Auch der Markt Madeira ist vom Germania-Konkurs betroffen
Dieses Feld sei einer der Bereiche, "in denen ATA tatsächlich eine wichtige werbende Rolle spielen kann", so Hotelverbands-Chef Viegas. ATA werde mit anderen Fluggesellschaften und Reiseveranstaltern sowie Regionen wie beispielsweise Madeira, die ebenfalls stark betroffen seien, Gespräche führen und kooperieren. Dies geschehe mit dem Ziel, die Zahl der deutschen Touristen an der Algarve zu stabilisieren "und wenn möglich zu erhöhen, obwohl diese Prozesse nicht einfach sind oder harmonisch ablaufen".
"Des Weiteren wollen wir unsere traditionelle Tourismusförderung in Form von gemeinsamen Aktionen mit den Reiseveranstaltern festigen und verstärken. In diesem Zusammenhang sind Investitionen geplant, um die Algarve als attraktives Reiseziel im Bereich "Luxury and Authenticity" zu positionieren". (João Fernandes)
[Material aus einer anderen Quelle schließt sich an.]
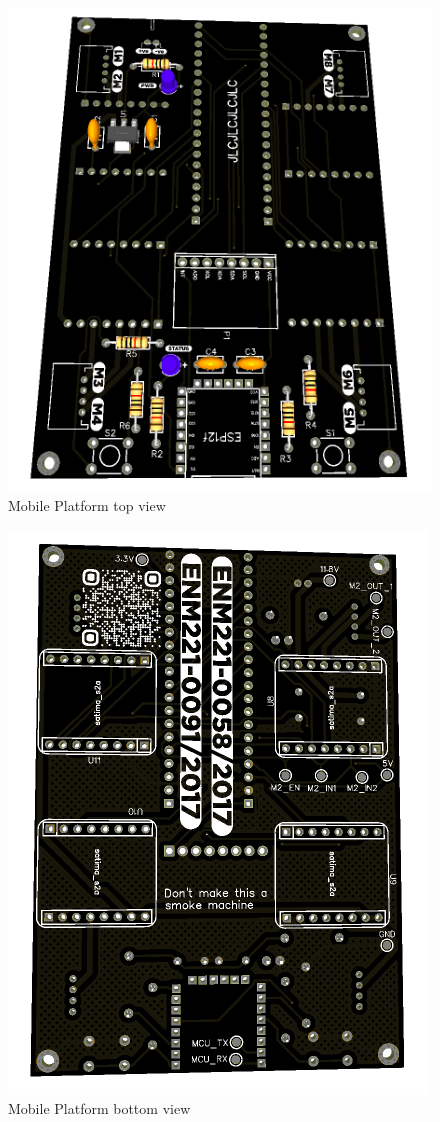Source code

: \begin{figure}[H]
    \centering
    \includegraphics[scale=0.5]{Figures/MPpcb_top.png}
    \caption{Mobile Platform top view}
    \label{fig:mobileplatformtopview}
\end{figure}

\begin{figure}[H]
    \centering
    \includegraphics[scale=0.5]{Figures/MPpcb_bottom.png}
    \caption{Mobile Platform bottom view}
    \label{fig:mobileplatformbottomview}
\end{figure}

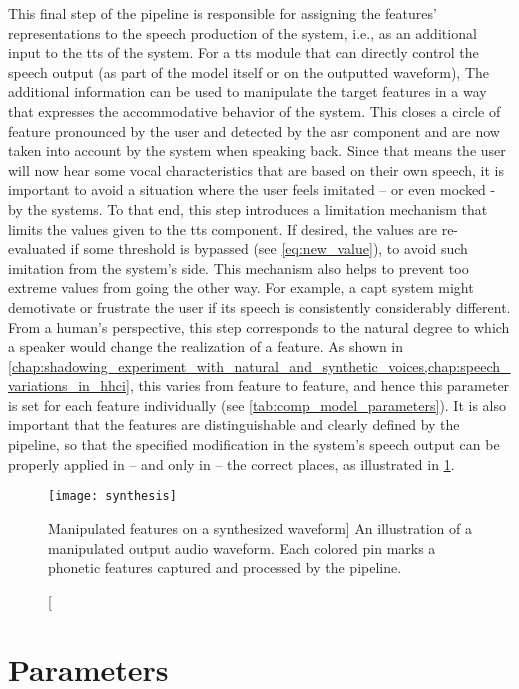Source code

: This final step of the pipeline is responsible for assigning the features' representations to the speech production of the system, i.e., as an additional input to the \ac{tts} of the system.
For a \ac{tts} module that can directly control the speech output (as part of the model itself or on the outputted waveform),
The additional information can be used to manipulate the target features in a way that expresses the accommodative behavior of the system.
This closes a circle of feature pronounced by the user and detected by the \ac{asr} component and are now taken into account by the system when speaking back.
Since that means the user will now hear some vocal characteristics that are based on their own speech, it is important to avoid a situation where the user feels imitated -- or even mocked - by the systems.
To that end, this step introduces a limitation mechanism that limits the values given to the \ac{tts} component.
If desired, the values are re-evaluated if some threshold is bypassed (see \cref{eq:new_value}), to avoid such imitation from the system's side.
This mechanism also helps to prevent too extreme values from going the other way.
For example, a \ac{capt} system might demotivate or frustrate the user if its speech is consistently considerably different.
From a human's perspective, this step corresponds to the natural degree to which a speaker would change the realization of a feature.
As shown in \cref{chap:shadowing_experiment_with_natural_and_synthetic_voices,chap:speech_variations_in_hhci}, this varies from feature to feature, and hence this parameter is set for each feature individually (see \cref{tab:comp_model_parameters}).
It is also important that the features are distinguishable and clearly defined by the pipeline, so that the specified modification in the system's speech output can be properly applied in -- and only in -- the correct places, as illustrated in \cref{fig:adapted_synthesis_output}.
%
\begin{figure}
	\centering
	\texttt{[image: synthesis]}
	\caption
	[Manipulated features on a synthesized waveform]
	{An illustration of a manipulated output audio waveform.
		Each colored pin marks a phonetic features captured and processed by the pipeline.}
	\label{fig:adapted_synthesis_output}
\end{figure}

\section{Parameters}
\label{sec:parameters}

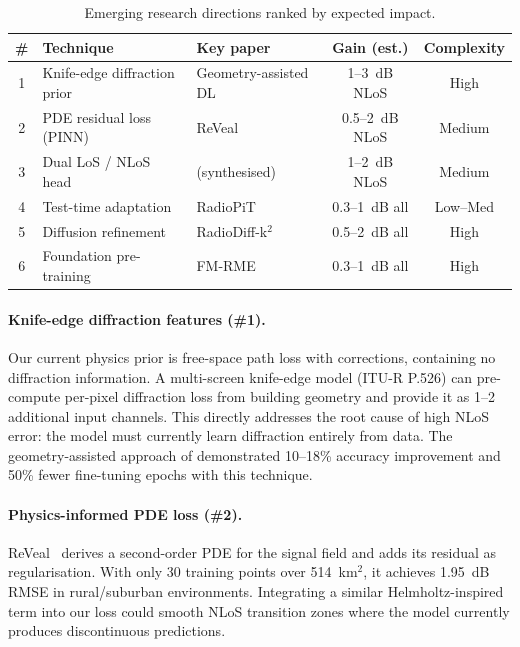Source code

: \documentclass[11pt,a4paper]{article}
\begin{document}
\begin{table}[h!]
\centering
\caption{Emerging research directions ranked by expected impact.}
\label{tab:emerging}
\small
\begin{tabularx}{\textwidth}{clXcc}
\toprule
\textbf{\#} & \textbf{Technique} & \textbf{Key paper} & \textbf{Gain (est.)} & \textbf{Complexity} \\
\midrule
1 & Knife-edge diffraction prior & Geometry-assisted DL \cite{geomDL2024} & 1--3~dB NLoS & High \\
2 & PDE residual loss (PINN) & ReVeal \cite{reveal2025} & 0.5--2~dB NLoS & Medium \\
3 & Dual LoS / NLoS head & (synthesised) & 1--2~dB NLoS & Medium \\
4 & Test-time adaptation & RadioPiT \cite{radiopit2025} & 0.3--1~dB all & Low--Med \\
5 & Diffusion refinement & RadioDiff-k$^2$ \cite{radiodiff2025} & 0.5--2~dB all & High \\
6 & Foundation pre-training & FM-RME \cite{fmrme2026} & 0.3--1~dB all & High \\
\bottomrule
\end{tabularx}
\end{table}

\paragraph{Knife-edge diffraction features (\#1).}
Our current physics prior is free-space path loss with corrections, containing
no diffraction information. A multi-screen knife-edge model (ITU-R P.526) can
pre-compute per-pixel diffraction loss from building geometry and provide it as
1--2 additional input channels. This directly addresses the root cause of high
NLoS error: the model must currently learn diffraction entirely from data.
The geometry-assisted approach of \cite{geomDL2024} demonstrated 10--18\%
accuracy improvement and 50\% fewer fine-tuning epochs with this technique.

\paragraph{Physics-informed PDE loss (\#2).}
ReVeal~\cite{reveal2025} derives a second-order PDE for the signal field and
adds its residual as regularisation. With only 30 training points over 514~km$^2$,
it achieves 1.95~dB RMSE in rural/suburban environments. Integrating a similar
Helmholtz-inspired term into our loss could smooth NLoS transition zones where
the model currently produces discontinuous predictions.
\end{document}
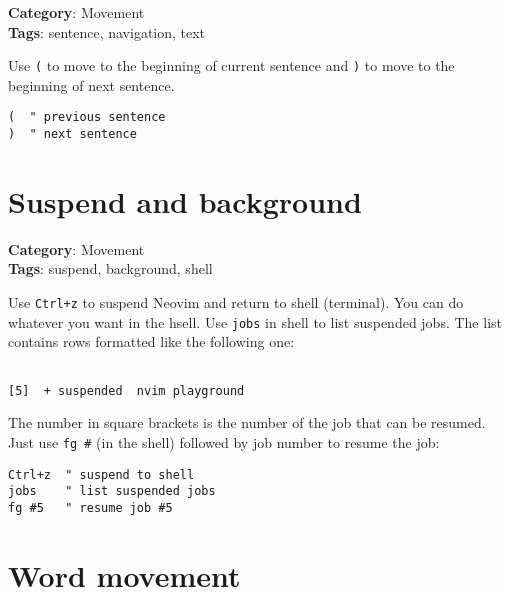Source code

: {{{{{{{{\textbf{Category}: Movement\\ \textbf{Tags}: sentence, navigation, text
\vspace{0.5cm}

Use {\footnotesize \Verb§(§} to move to the beginning of current sentence and {\footnotesize \Verb§)§} to move to the beginning of next sentence.

\begin{Exa*}{}
\begin{Verbatim}[fontsize=\footnotesize, breaklines, breakanywhere]
(  " previous sentence
)  " next sentence
\end{Verbatim}
\end{Exa*}

\section{Suspend and background}

\textbf{Category}: Movement\\ \textbf{Tags}: suspend, background, shell
\vspace{0.5cm}

Use {\footnotesize \Verb§Ctrl+z§} to suspend Neovim and return to shell (terminal). You can do whatever you want in the hsell. Use {\footnotesize \Verb§jobs§} in shell to list suspended jobs. The list contains rows formatted like the following one:

\begin{Exa*}{}
\begin{Verbatim}[fontsize=\footnotesize, breaklines, breakanywhere]

[5]  + suspended  nvim playground
\end{Verbatim}
\end{Exa*}

The number in square brackets is the number of the job that can be resumed. Just use {\footnotesize \Verb§fg #§} (in the shell) followed by job number to resume the job:

\begin{Exa*}{}
\begin{Verbatim}[fontsize=\footnotesize, breaklines, breakanywhere]
Ctrl+z  " suspend to shell
jobs    " list suspended jobs
fg #5   " resume job #5
\end{Verbatim}
\end{Exa*}

\section{Word movement}

}}}}}}}}
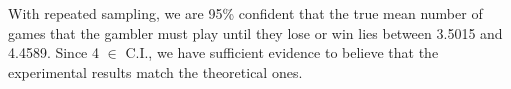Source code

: \documentclass[a4paper,12pt]{article}
\theoremstyle{definition}
\begin{document}
With repeated sampling, we are 95\% confident that the true mean number of games that the gambler must play until they lose or win lies 
between 3.5015 and 4.4589. Since 4 $\in$ C.I., we have sufficient evidence to believe that the experimental results match the theoretical 
ones.

\clearpage







\end{document}
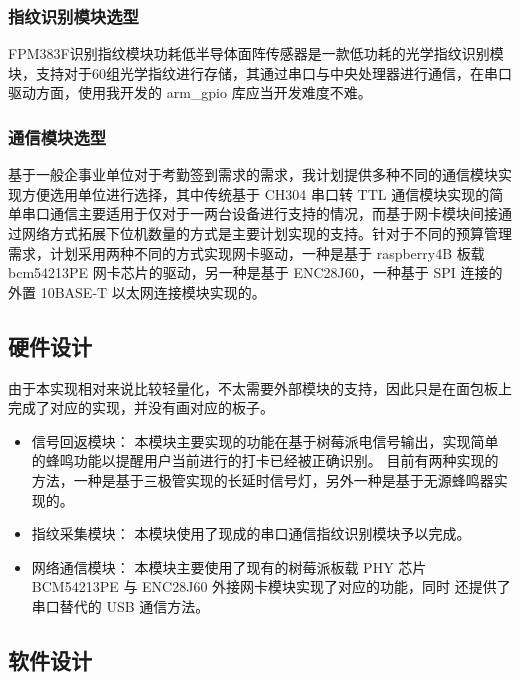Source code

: \subsubsection{指纹识别模块选型}

FPM383F识别指纹模块功耗低半导体面阵传感器是一款低功耗的光学指纹识别模块，支持对于60组光学指纹进行存储，其通过串口与中央处理器进行通信，在串口驱动方面，使用我开发的 arm\_gpio 库应当开发难度不难。

\subsubsection{通信模块选型}

基于一般企事业单位对于考勤签到需求的需求，我计划提供多种不同的通信模块实现方便选用单位进行选择，其中传统基于 CH304 串口转 TTL 通信模块实现的简单串口通信主要适用于仅对于一两台设备进行支持的情况，而基于网卡模块间接通过网络方式拓展下位机数量的方式是主要计划实现的支持。针对于不同的预算管理需求，计划采用两种不同的方式实现网卡驱动，一种是基于 raspberry4B 板载 bcm54213PE 网卡芯片的驱动，另一种是基于 ENC28J60，一种基于 SPI 连接的外置 10BASE-T 以太网连接模块实现的。

\subsection{硬件设计}

    由于本实现相对来说比较轻量化，不太需要外部模块的支持，因此只是在面包板上完成了对应的实现，并没有画对应的板子。

    \begin{itemize}
        \item 信号回返模块：
            本模块主要实现的功能在基于树莓派电信号输出，实现简单的蜂鸣功能以提醒用户当前进行的打卡已经被正确识别。
            目前有两种实现的方法，一种是基于三极管实现的长延时信号灯，另外一种是基于无源蜂鸣器实现的。
        \item 指纹采集模块：
            本模块使用了现成的串口通信指纹识别模块予以完成。
        \item 网络通信模块：
            本模块主要使用了现有的树莓派板载 PHY 芯片 BCM54213PE 与 ENC28J60 外接网卡模块实现了对应的功能，同时
            还提供了串口替代的 USB 通信方法。
    \end{itemize}

\subsection{软件设计}

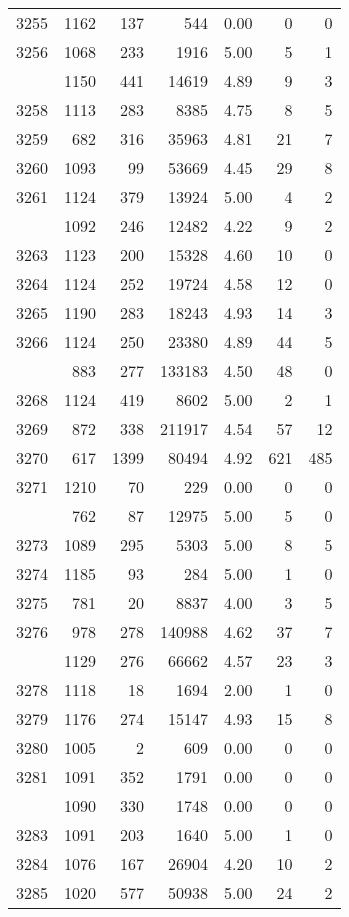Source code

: \documentclass[
]{article}
\begin{document}
\begin{table}
\begin{tabular}[t]{lrrrrrr}
3255 & 1162 & 137 & 544 & 0.00 & 0 & 0\\
3256 & 1068 & 233 & 1916 & 5.00 & 5 & 1\\
\addlinespace
3257 & 1150 & 441 & 14619 & 4.89 & 9 & 3\\
3258 & 1113 & 283 & 8385 & 4.75 & 8 & 5\\
3259 & 682 & 316 & 35963 & 4.81 & 21 & 7\\
3260 & 1093 & 99 & 53669 & 4.45 & 29 & 8\\
3261 & 1124 & 379 & 13924 & 5.00 & 4 & 2\\
\addlinespace
3262 & 1092 & 246 & 12482 & 4.22 & 9 & 2\\
3263 & 1123 & 200 & 15328 & 4.60 & 10 & 0\\
3264 & 1124 & 252 & 19724 & 4.58 & 12 & 0\\
3265 & 1190 & 283 & 18243 & 4.93 & 14 & 3\\
3266 & 1124 & 250 & 23380 & 4.89 & 44 & 5\\
\addlinespace
3267 & 883 & 277 & 133183 & 4.50 & 48 & 0\\
3268 & 1124 & 419 & 8602 & 5.00 & 2 & 1\\
3269 & 872 & 338 & 211917 & 4.54 & 57 & 12\\
3270 & 617 & 1399 & 80494 & 4.92 & 621 & 485\\
3271 & 1210 & 70 & 229 & 0.00 & 0 & 0\\
\addlinespace
3272 & 762 & 87 & 12975 & 5.00 & 5 & 0\\
3273 & 1089 & 295 & 5303 & 5.00 & 8 & 5\\
3274 & 1185 & 93 & 284 & 5.00 & 1 & 0\\
3275 & 781 & 20 & 8837 & 4.00 & 3 & 5\\
3276 & 978 & 278 & 140988 & 4.62 & 37 & 7\\
\addlinespace
3277 & 1129 & 276 & 66662 & 4.57 & 23 & 3\\
3278 & 1118 & 18 & 1694 & 2.00 & 1 & 0\\
3279 & 1176 & 274 & 15147 & 4.93 & 15 & 8\\
3280 & 1005 & 2 & 609 & 0.00 & 0 & 0\\
3281 & 1091 & 352 & 1791 & 0.00 & 0 & 0\\
\addlinespace
3282 & 1090 & 330 & 1748 & 0.00 & 0 & 0\\
3283 & 1091 & 203 & 1640 & 5.00 & 1 & 0\\
3284 & 1076 & 167 & 26904 & 4.20 & 10 & 2\\
3285 & 1020 & 577 & 50938 & 5.00 & 24 & 2\\

\end{tabular}
\end{table}
\end{document}
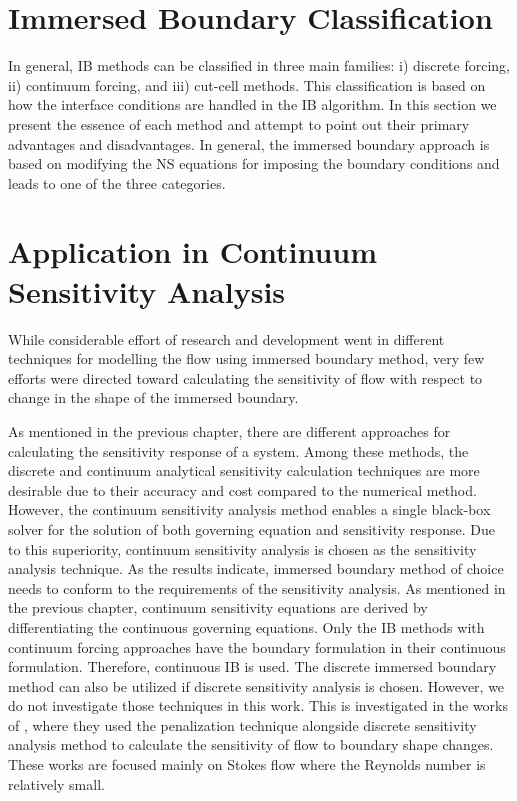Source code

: \section{Immersed Boundary Classification}
In general, IB methods can be classified in three main families: i) discrete forcing, ii) continuum forcing, and iii) cut-cell methods. This classification is based on how the interface conditions are handled in the IB algorithm. In this section we present the essence of each method and attempt to point out their primary advantages and disadvantages. In general, the immersed boundary approach is based on modifying the NS equations for imposing the boundary conditions and leads to one of the three categories.


\section{Application in Continuum Sensitivity Analysis}
While considerable effort of research and development went in different techniques for modelling the flow using immersed boundary method, very few efforts were directed toward calculating the sensitivity of flow with respect to change in the shape of the immersed boundary.

As mentioned in the previous chapter, there are different approaches for calculating the sensitivity response of a system. Among these methods, the discrete and continuum analytical sensitivity calculation techniques are more desirable due to their accuracy and cost compared to the numerical method. However, the continuum sensitivity analysis method enables a single black-box solver for the solution of both governing equation and sensitivity response. Due to this superiority, continuum sensitivity analysis is chosen as the sensitivity analysis technique. As the results indicate, immersed boundary method of choice needs to conform to the requirements of the sensitivity analysis. As mentioned in the previous chapter, continuum sensitivity equations are derived by differentiating the continuous governing equations. Only the IB methods with continuum forcing approaches have the boundary formulation in their continuous formulation. Therefore, continuous IB is used. The discrete immersed boundary method can also be utilized if discrete sensitivity analysis is chosen. However, we do not investigate those techniques in this work. This is investigated in the works of \cite{kreissl2011explicit, borrvall2003topology, challis2009level}, where they used the penalization technique alongside discrete sensitivity analysis method to calculate the sensitivity of flow to boundary shape changes. These works are focused mainly on Stokes flow where the Reynolds number is relatively small.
Bei der Bearbeitung des Touristikmarkts Deutschland will die Algarve zudem weiterhin auf ausgewählte Messen setzen. "Wir waren bereits auf der CMT in Stuttgart, einer der größten Tourismus- und Freizeitmessen weltweit", berichtet Fernandes. Zum ersten Mal trat die Algarve nicht nur mit ihrem normalen Stand auf, sonder zusätzlich mit einem zweiten zum Thema Aktivtourismus. Dort präsentierten sich auch Verbandsmitglieder als Unteraussteller. "Sie gaben uns sehr positive Rückmeldungen", sagt Fernandes. Im Verlauf des Februars wollen die Algarve-Touristiker noch mit einem eigenen Stand auf der F.R.E.E. in München präsent sein. Diese Veranstaltung hat sich auf Segmente des Naturtourismus wie Wandern und Radfahren spezialisiert, "also Produkte, die auch die Algarve vorantreiben möchte", so der Präsident. Und im März, auf der ITB 2019 in Berlin, werden ATA und einige ihrer Mitglieder wieder auf dieser führende Messe der weltweiten Reiseindustrie vertreten sein.
Fortsetzen will Fernandes die Unterstützung so genannter "Famtrips" für Reisebüro-Mitarbeiter sowie Reisen für Journalisten, Blogger und "digitale Influencer". "Unser Hauptaugenmerk richten wir dabei darauf, die Authentizität, Vielfalt und Qualität unseres Angebots zu präsentieren, durch welche sich die Algarve von anderen Reisezielen abhebt".
Algarve-Hotels rechnen 2019 mit "gewisser Reduzierung" des deutschen Markts
Die Algarve-Hotels stellen sich unterdessen auf eine Konsolidierung des deutschen Markts an Algarve-Touristen ein, ja "sogar auf eine gewisse Reduktion gegenüber dem Vorjahr", so AHETA-Präsident Viegas. Die Insolvenzgefahr für deutsche, aber auch britische Fluggesellschaften sei – "zumindest aus unserer Sicht" – grundsätzlich geblieben. Dies hänge mit der generellen Instabilität zusammen, die sich aus Schwankungen des Öl- und Kerosin-Preises sowie aus der "exponentiellen Zunahme des Wettbewerbs zwischen den Luftfahrtunternehmen" ergebe.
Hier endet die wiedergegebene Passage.